But with the onset of "pre-adulthood," which Hymowitz dates roughly to the 1990s, "we don't really know what it means to 'man up' anymore. We're in a society that has a lot of confusion about what men are good for."

Men are often criticized for being confident or aggressive, Hymowitz says, but are also chided for being incompetent and foolish. They are told they are important as fathers, but "we also sing the praises of strong single mothers."

The resulting message to young men, says Hymowitz, "is that they're sort of optional to family life. And I think when you tell a whole generation of men [that] we can take them or leave them, you're going to get a rebellion on their part."
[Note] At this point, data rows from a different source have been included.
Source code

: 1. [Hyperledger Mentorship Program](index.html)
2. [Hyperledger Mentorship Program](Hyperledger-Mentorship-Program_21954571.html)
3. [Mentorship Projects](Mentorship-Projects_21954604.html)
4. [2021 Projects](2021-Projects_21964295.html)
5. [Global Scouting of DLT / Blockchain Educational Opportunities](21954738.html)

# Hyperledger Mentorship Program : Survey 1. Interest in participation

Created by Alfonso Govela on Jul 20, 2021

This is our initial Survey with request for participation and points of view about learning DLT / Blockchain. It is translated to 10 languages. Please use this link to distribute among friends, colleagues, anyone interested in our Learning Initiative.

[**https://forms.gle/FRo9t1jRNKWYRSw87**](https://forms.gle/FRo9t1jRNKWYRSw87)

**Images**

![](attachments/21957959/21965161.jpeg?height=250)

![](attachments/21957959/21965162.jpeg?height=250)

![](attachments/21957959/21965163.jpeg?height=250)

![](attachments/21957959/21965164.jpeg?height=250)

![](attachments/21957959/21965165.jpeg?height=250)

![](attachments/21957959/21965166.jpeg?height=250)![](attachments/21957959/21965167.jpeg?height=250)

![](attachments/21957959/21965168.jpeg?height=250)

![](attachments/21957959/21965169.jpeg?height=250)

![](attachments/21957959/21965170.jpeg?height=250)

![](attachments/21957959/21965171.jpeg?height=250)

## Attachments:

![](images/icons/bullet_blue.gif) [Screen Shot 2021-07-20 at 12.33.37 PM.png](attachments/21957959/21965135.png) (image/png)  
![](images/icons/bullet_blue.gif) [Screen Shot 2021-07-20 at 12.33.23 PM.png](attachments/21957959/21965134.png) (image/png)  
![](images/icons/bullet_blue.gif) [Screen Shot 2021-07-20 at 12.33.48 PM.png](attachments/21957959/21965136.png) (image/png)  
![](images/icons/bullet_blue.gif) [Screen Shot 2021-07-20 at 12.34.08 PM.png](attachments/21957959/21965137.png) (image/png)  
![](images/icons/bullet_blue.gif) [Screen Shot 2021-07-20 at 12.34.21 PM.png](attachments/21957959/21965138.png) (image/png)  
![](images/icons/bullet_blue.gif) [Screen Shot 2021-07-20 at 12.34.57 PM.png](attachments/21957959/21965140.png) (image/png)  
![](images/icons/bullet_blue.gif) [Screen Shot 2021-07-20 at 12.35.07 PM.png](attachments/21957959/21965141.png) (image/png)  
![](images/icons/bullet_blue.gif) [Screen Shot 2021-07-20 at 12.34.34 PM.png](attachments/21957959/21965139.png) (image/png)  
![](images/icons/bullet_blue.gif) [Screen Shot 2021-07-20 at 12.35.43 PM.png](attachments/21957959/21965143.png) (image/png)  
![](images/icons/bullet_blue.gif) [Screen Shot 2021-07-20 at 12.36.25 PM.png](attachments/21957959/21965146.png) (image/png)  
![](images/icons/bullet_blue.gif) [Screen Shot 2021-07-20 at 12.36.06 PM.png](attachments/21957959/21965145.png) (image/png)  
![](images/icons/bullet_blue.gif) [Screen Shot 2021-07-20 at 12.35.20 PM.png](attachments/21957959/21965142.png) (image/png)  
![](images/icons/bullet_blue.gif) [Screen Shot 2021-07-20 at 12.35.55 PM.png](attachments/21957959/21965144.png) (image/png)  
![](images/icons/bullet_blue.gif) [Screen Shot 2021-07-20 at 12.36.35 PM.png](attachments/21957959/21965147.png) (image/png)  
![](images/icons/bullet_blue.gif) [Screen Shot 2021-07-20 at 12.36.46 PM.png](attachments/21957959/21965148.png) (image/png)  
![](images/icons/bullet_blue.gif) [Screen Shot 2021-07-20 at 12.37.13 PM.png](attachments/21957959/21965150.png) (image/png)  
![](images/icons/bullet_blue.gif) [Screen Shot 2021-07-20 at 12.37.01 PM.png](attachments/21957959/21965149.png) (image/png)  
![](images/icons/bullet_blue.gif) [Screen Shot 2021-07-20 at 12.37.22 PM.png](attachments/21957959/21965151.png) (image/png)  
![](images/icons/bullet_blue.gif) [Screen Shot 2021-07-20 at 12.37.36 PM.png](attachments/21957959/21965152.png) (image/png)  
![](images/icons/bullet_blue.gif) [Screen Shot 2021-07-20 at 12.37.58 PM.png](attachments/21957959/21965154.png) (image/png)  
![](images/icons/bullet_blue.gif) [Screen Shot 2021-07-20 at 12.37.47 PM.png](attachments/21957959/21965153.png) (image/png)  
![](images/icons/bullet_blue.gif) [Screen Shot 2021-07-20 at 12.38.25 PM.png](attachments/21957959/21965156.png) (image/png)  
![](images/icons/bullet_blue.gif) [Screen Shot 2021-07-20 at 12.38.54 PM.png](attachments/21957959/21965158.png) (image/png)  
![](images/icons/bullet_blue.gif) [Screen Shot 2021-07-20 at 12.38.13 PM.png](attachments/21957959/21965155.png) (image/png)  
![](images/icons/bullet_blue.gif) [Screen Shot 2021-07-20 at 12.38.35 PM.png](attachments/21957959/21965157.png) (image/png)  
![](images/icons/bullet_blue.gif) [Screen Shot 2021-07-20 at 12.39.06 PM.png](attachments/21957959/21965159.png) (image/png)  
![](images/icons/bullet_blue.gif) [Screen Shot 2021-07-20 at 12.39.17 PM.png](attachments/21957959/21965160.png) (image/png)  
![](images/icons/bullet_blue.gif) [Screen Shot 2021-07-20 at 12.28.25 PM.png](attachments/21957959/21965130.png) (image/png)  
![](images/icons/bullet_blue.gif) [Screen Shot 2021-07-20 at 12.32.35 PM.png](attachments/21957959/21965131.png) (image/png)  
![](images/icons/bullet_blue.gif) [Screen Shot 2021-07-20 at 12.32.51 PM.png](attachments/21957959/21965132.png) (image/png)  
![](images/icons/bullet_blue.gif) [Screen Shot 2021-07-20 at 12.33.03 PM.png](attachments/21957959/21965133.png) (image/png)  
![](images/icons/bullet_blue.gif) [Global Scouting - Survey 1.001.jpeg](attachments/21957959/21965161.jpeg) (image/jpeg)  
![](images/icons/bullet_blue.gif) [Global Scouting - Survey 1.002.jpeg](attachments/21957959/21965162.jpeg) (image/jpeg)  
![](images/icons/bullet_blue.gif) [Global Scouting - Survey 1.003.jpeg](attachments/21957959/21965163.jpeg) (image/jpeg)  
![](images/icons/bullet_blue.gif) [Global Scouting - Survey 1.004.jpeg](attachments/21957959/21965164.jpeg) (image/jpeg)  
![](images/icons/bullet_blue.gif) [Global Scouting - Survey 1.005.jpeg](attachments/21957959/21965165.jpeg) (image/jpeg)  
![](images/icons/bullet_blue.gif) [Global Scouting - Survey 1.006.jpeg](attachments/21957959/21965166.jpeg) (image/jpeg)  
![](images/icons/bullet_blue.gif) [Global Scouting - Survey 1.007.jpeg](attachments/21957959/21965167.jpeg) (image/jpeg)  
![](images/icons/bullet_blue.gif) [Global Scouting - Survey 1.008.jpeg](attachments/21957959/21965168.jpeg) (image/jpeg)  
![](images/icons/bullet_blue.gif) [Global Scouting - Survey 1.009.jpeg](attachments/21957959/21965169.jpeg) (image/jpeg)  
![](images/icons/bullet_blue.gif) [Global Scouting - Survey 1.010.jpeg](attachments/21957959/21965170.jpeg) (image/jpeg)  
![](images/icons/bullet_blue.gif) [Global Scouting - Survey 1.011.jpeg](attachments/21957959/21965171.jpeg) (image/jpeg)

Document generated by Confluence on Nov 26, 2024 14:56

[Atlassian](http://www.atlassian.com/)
Sociologist Michael Kimmel, author of Guyland: The Perilous World Where Boys Become Men, has also documented a shift in the roles and expectations of young men in America. In the 1950s, Kimmel tells Kelly, most people completed the transition to adulthood — finishing school, finding their first job, marrying and having children — "by age 21 or so. ... My mom finished all of those within three months ... as did all of her friends."

But times have changed dramatically, says Kimmel, a professor at the State University of New York, Stony Brook, and he sees simple demographics as the primary driver behind the reluctance of young people to marry before their late 20s.

"My students today ... they're going to live, if demographers are right, into their mid-90s," says Kimmel. "So they look at me and they say, 'Now wait, get married at age 20? I'm not sure I want to be married to the same person for 76 years.' And they have a point."

Young, single adulthood is a "stage of development," says Kimmel. "It's not going away."

Both Kimmel and Hymowitz agree the changing American economy has played a tremendous role in shifting young men's attitudes toward marriage.

"It's much harder to find your way into your first good job," says Hymowitz, and takes longer still to move to the next professional level. "In this new economy young people will take much, much longer to grow up."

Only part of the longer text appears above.